Objective: This study evaluates regularization variants in logistic regression (L1, L2, ElasticNet, Adaptive L1, Adaptive ElasticNet, Broken adaptive ridge [BAR], and Iterative hard thresholding [IHT]) for discrimination and calibration performance, focusing on both internal and external validation.

Materials and methods: We use data from 5 US claims and electronic health record databases and develop models for various outcomes in a major depressive disorder patient population. We externally validate all models in the other databases. We use a train-test split of 75%/25% and evaluate performance with discrimination and calibration. Statistical analysis for difference in performance uses Friedman's test and critical difference diagrams.

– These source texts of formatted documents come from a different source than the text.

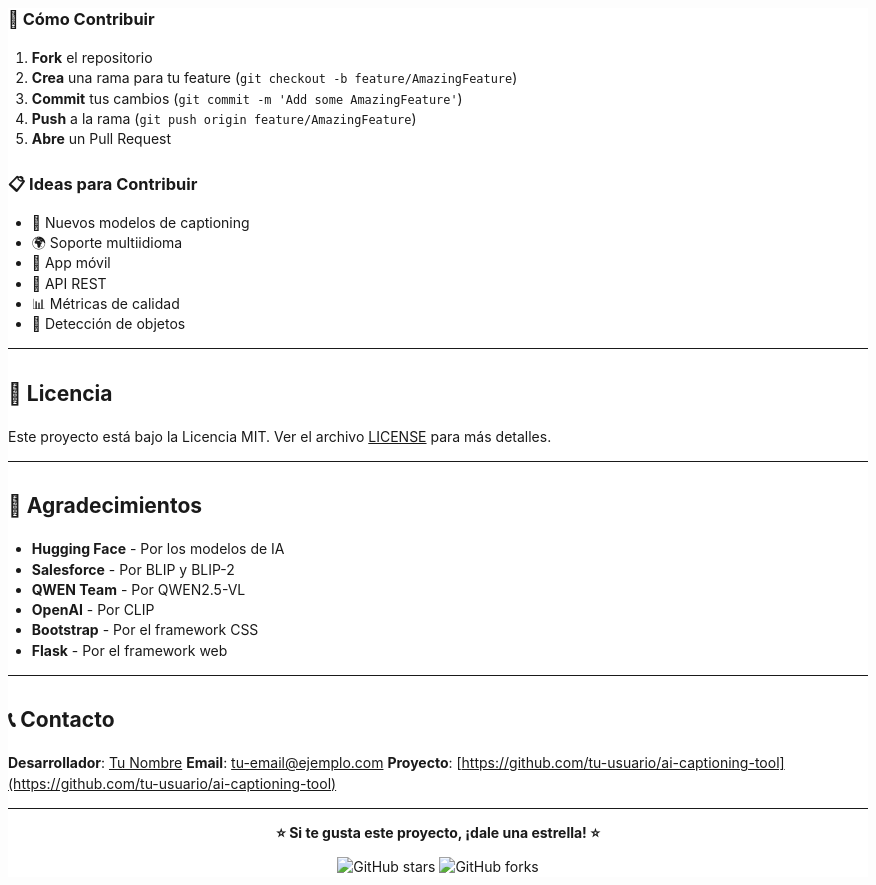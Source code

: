 ### 🚀 **Cómo Contribuir**

1. **Fork** el repositorio
2. **Crea** una rama para tu feature (`git checkout -b feature/AmazingFeature`)
3. **Commit** tus cambios (`git commit -m 'Add some AmazingFeature'`)
4. **Push** a la rama (`git push origin feature/AmazingFeature`)
5. **Abre** un Pull Request

### 📋 **Ideas para Contribuir**

- 🎨 Nuevos modelos de captioning
- 🌍 Soporte multiidioma
- 📱 App móvil
- 🔌 API REST
- 📊 Métricas de calidad
- 🎯 Detección de objetos

---

## 📄 Licencia

Este proyecto está bajo la Licencia MIT. Ver el archivo [LICENSE](LICENSE) para más detalles.

---

## 🙏 Agradecimientos

- **Hugging Face** - Por los modelos de IA
- **Salesforce** - Por BLIP y BLIP-2
- **QWEN Team** - Por QWEN2.5-VL
- **OpenAI** - Por CLIP
- **Bootstrap** - Por el framework CSS
- **Flask** - Por el framework web

---

## 📞 Contacto

**Desarrollador**: [Tu Nombre](https://github.com/tu-usuario)
**Email**: tu-email@ejemplo.com
**Proyecto**: [https://github.com/tu-usuario/ai-captioning-tool](https://github.com/tu-usuario/ai-captioning-tool)

---

<div align="center">

**⭐ Si te gusta este proyecto, ¡dale una estrella! ⭐**

![GitHub stars](https://img.shields.io/github/stars/tu-usuario/ai-captioning-tool?style=social)
![GitHub forks](https://img.shields.io/github/forks/tu-usuario/ai-captioning-tool?style=social)

</div>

Results: Of the 840 models we develop, L1 and ElasticNet emerge as superior in both internal and external discrimination, with a notable AUC difference. BAR and IHT show the best internal calibration, without a clear external calibration leader. ElasticNet typically has larger model sizes than L1. Methods like IHT and BAR, while slightly less discriminative, significantly reduce model complexity.

Conclusion: L1 and ElasticNet offer the best discriminative performance in logistic regression for healthcare predictions, maintaining robustness across validations. For simpler, more interpretable models, L0-based methods (IHT and BAR) are advantageous, providing greater parsimony and calibration with fewer features. This study aids in selecting suitable regularization techniques for healthcare prediction models, balancing performance, complexity, and interpretability.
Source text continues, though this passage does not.